Under this new definition, off-the-shelf devices will be limited to those that “require minimal self-adjustment for appropriate use and do not require expertise in trimming, bending, molding, assembling or customizing to fit the individual.”
CMS also proposes that “minimal self-adjustment” mean adjustments that a beneficiary, caregiver or supplier can perform without the assistance of a certified orthotist. A certified orthotist is defined by CMS as someone certified by either the American Board for Certification in Orthotics and Prosthetics Inc., or the Board for Orthotist/Prosthetist Certification.
This proposal, which grew out of the Medicare Modernization Act of 2003, is included in the notice of proposed rulemaking for the competitive acquisition for certain durable medical equipment, prosthetics, orthotics and supplies published by the Department of Health and Human Services on April 24.
AOPA president Walter R. Racette, CPO, said, “the approach recommended by CMS is a giant leap toward improving the quality of care available to Medicare beneficiaries who require orthotic and prosthetic services and will reduce opportunities for fraud and abuse by unscrupulous Medicare providers.

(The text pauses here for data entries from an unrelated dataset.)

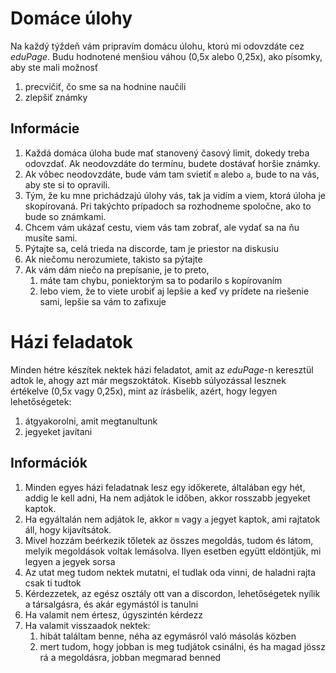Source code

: # Domáce úlohy
Na každý týždeň vám pripravím domácu úlohu, ktorú mi odovzdáte cez _eduPage_. Budu hodnotené menšiou váhou (0,5x alebo 0,25x), ako písomky, aby ste mali možnosť 
1. precvičiť, čo sme sa na hodnine naučili
2. zlepšiť známky

## Informácie
1. Každá domáca úloha bude mať stanovený časový limit, dokedy treba odovzdať. Ak neodovzdáte do termínu, budete dostávať horšie známky.
2. Ak vôbec neodovzdáte, bude vám tam svietiť `m` alebo `a`, bude to na vás, aby ste si to opravili. 
3. Tým, že ku mne prichádzajú úlohy vás, tak ja vidím a viem, ktorá úloha je skopírovaná. Pri takýchto prípadoch sa rozhodneme spoločne, ako to bude so známkami.
4. Chcem vám ukázať cestu, viem vás tam zobrať, ale vydať sa na ňu musíte sami. 
5. Pýtajte sa, celá trieda na discorde, tam je priestor na diskusiu
6. Ak niečomu nerozumiete, takisto sa pýtajte
7. Ak vám dám niečo na prepísanie, je to preto, 
	1. máte tam chybu, poniektorým sa to podarilo s kopírovaním
	2. lebo viem, že to viete urobiť aj lepšie a keď vy prídete na riešenie sami, lepšie sa vám to zafixuje

# Házi feladatok
Minden hétre készítek nektek házi feladatot, amit az _eduPage_-n keresztül adtok le, ahogy azt már megszoktátok. Kisebb súlyozással lesznek értékelve (0,5x vagy 0,25x), mint az írásbelik, azért, hogy legyen lehetőségetek:
1. átgyakorolni, amit megtanultunk
2. jegyeket javítani

## Információk
1. Minden egyes házi feladatnak lesz egy időkerete, általában egy hét, addig le kell adni, Ha nem adjátok le időben, akkor rosszabb jegyeket kaptok.
2. Ha egyáltalán nem adjátok le, akkor `m` vagy `a` jegyet kaptok, ami rajtatok áll, hogy kijavítsátok.
3. Mivel hozzám beérkezik tőletek az összes megoldás, tudom és látom, melyik megoldások voltak lemásolva. Ilyen esetben együtt eldöntjük, mi legyen a jegyek sorsa
4. Az utat meg tudom nektek mutatni, el tudlak oda vinni, de haladni rajta csak ti tudtok
5. Kérdezzetek, az egész osztály ott van a discordon, lehetőségetek nyílik a társalgásra, és akár egymástól is tanulni
6. Ha valamit nem értesz, úgyszintén kérdezz
7. Ha valamit visszaadok nektek:
	1. hibát találtam benne, néha az egymásról való másolás közben
	2. mert tudom, hogy jobban is meg tudjátok csinálni, és ha magad jössz rá a megoldásra, jobban megmarad benned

It also further differentiates O&P from durable medical equipment and recognizes that the provision of comprehensive O&P care requires a level of clinical knowledge and expertise unique to a certified practitioner. AOPA has been a long-time proponent of each of these positions.”
“It is clear that this proposal will be strongly challenged by other interests, yet AOPA and its partners in the Orthotic and Prosthetic Alliance will work diligently to see that the proposal remains intact in the final regulation that will be issued by Medicare later this year,” added AOPA executive director Tyler Wilson.
Had such an approach been in place sooner, it is possible that some of the most egregious examples of fraud relating to O&P, including the 2004 Florida case in which 21,000 prostheses were paid for by Medicare at a cost of more than $120 million of taxpayer money, could have been prevented.
With the publication of the notice of proposed rulemaking, AOPA sees the longtime efforts of the association and the other members of the Orthotic and Prosthetic Alliance coming to fruition. AOPA hopes that O&P professionals will recognize the significance of this development and play an active role in continuing the political momentum that has been established.
A summary of the Medicare competitive bidding proposal was distributed to AOPA members in May.